Having a clearly-defined vulnerability equities process bound by an executive order would build public trust and improve accountability, according to Ari Schwartz and Rob Knake
A dearth of public information on the U.S. government's framework for disclosing software vulnerabilities has led to an "unnecessary lack of public confidence" in a process with big implications for internet security, two former White House cybersecurity officials argue in a new paper.
The interagency Vulnerability Equities Process assesses whether the government should reveal or hoard a previously unknown, or zero-day, software flaws. Disclosing a zero day allows companies to issue software patches, plugging holes in internet security. Retaining the bugs can give the government a powerful intelligence-gathering tool.
The two former officials, Ari Schwartz and Rob Knake, are calling on the White House to more clearly articulate the government's criteria for retaining or releasing zero-day vulnerabilities. Doing so would build public confidence in the program, Schwartz and Knake write in a paper for the Harvard Kennedy School's Belfer Center.
Michael Daniel, the White House cybersecurity coordinator who chairs the VEP, has said there are "no hard and fast rules" for the process but instead general principles for assessing the tradeoffs between disclosure and retention.
The VEP gained greater attention in April when the FBI chose not to submit the method it used to unlock the iPhone of one of the San Bernardino, Calif., shooters to the process.
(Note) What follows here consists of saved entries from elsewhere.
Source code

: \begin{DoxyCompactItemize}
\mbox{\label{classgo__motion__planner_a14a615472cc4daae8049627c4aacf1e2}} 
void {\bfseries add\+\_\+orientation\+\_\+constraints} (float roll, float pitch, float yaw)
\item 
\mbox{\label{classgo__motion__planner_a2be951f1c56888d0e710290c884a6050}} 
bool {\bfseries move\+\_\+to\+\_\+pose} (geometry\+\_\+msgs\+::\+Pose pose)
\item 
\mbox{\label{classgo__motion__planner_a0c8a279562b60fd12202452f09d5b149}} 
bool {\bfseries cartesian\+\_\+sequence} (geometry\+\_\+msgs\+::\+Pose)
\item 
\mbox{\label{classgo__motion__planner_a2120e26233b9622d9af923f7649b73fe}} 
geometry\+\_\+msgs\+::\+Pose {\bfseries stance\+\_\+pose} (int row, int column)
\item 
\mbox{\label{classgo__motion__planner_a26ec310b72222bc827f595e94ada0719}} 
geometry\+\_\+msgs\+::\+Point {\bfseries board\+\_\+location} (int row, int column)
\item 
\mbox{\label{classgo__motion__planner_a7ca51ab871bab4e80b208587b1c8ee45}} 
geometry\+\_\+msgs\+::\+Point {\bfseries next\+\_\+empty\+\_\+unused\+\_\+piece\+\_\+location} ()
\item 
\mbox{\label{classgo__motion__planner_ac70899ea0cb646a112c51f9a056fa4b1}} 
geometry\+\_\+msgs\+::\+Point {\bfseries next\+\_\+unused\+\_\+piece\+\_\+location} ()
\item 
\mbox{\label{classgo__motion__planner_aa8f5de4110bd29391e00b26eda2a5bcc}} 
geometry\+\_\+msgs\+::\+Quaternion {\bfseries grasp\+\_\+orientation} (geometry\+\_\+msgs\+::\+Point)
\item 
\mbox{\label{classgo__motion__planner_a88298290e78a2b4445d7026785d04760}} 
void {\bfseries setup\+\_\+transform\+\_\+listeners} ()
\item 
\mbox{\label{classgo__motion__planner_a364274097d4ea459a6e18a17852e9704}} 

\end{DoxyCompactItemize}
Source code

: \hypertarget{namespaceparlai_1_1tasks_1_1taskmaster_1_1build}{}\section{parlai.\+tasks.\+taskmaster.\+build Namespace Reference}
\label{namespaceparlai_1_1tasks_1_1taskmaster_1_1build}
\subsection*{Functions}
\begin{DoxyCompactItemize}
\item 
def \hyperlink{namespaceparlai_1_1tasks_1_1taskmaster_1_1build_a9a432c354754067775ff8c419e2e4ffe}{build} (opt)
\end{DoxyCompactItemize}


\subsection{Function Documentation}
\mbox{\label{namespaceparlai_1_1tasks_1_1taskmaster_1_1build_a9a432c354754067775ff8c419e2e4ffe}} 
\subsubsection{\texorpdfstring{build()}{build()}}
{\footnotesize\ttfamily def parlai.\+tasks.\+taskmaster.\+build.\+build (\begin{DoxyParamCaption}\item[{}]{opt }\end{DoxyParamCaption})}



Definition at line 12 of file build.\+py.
Critics said the episode illustrated an opaque process given to manipulation by agencies.
Jason Healey, another former White House cybersecurity official, told FCW then that "it certainly seems possible, if not, likely" that the FBI wrote the contract for the iPhone flaw specifically to bypass the VEP.
FBI officials said they did not know enough about the iPhone vulnerability to submit it to the VEP. Schwartz and Knake want to avoid that situation in the future by prohibiting agencies from entering into non-disclosure agreements with zero-day salesmen.
Without exclusive rights over the zero-day, there is a "risk that it could be sold or shared with other actors working against the national security interest of the United States," Schwartz and Knake argue.
The former White House officials also want the president to issue an executive order that makes compliance to a zero-day policy mandatory.
Transfer of oversight
For Schwartz and Knake, the National Security Agency's recent reorganization, which included a push to better integrate the agency's signals intelligence and information assurance directorates, makes reforming the VEP all the more important.
The NSA's Information Assurance Directorate currently serves as the Executive Secretary for the VEP, according to Schwartz and Knake, but the agency's fusing of its directorates "throws into question whether NSA can serve as the neutral manager of the process," they write. That duty should shift to the Department of Homeland Security, they say.
Christopher Soghoian, principal technologist with the American Civil Liberties Union's Speech, Privacy, and Technology Project, noted a tension in the paper's call for more funding of zero-day research and any policy that would favor more disclosure of vulnerabilities.
Schwartz and Knake "want a quick cycle of [government] switching from one 0-day to the next," Soghoian tweeted.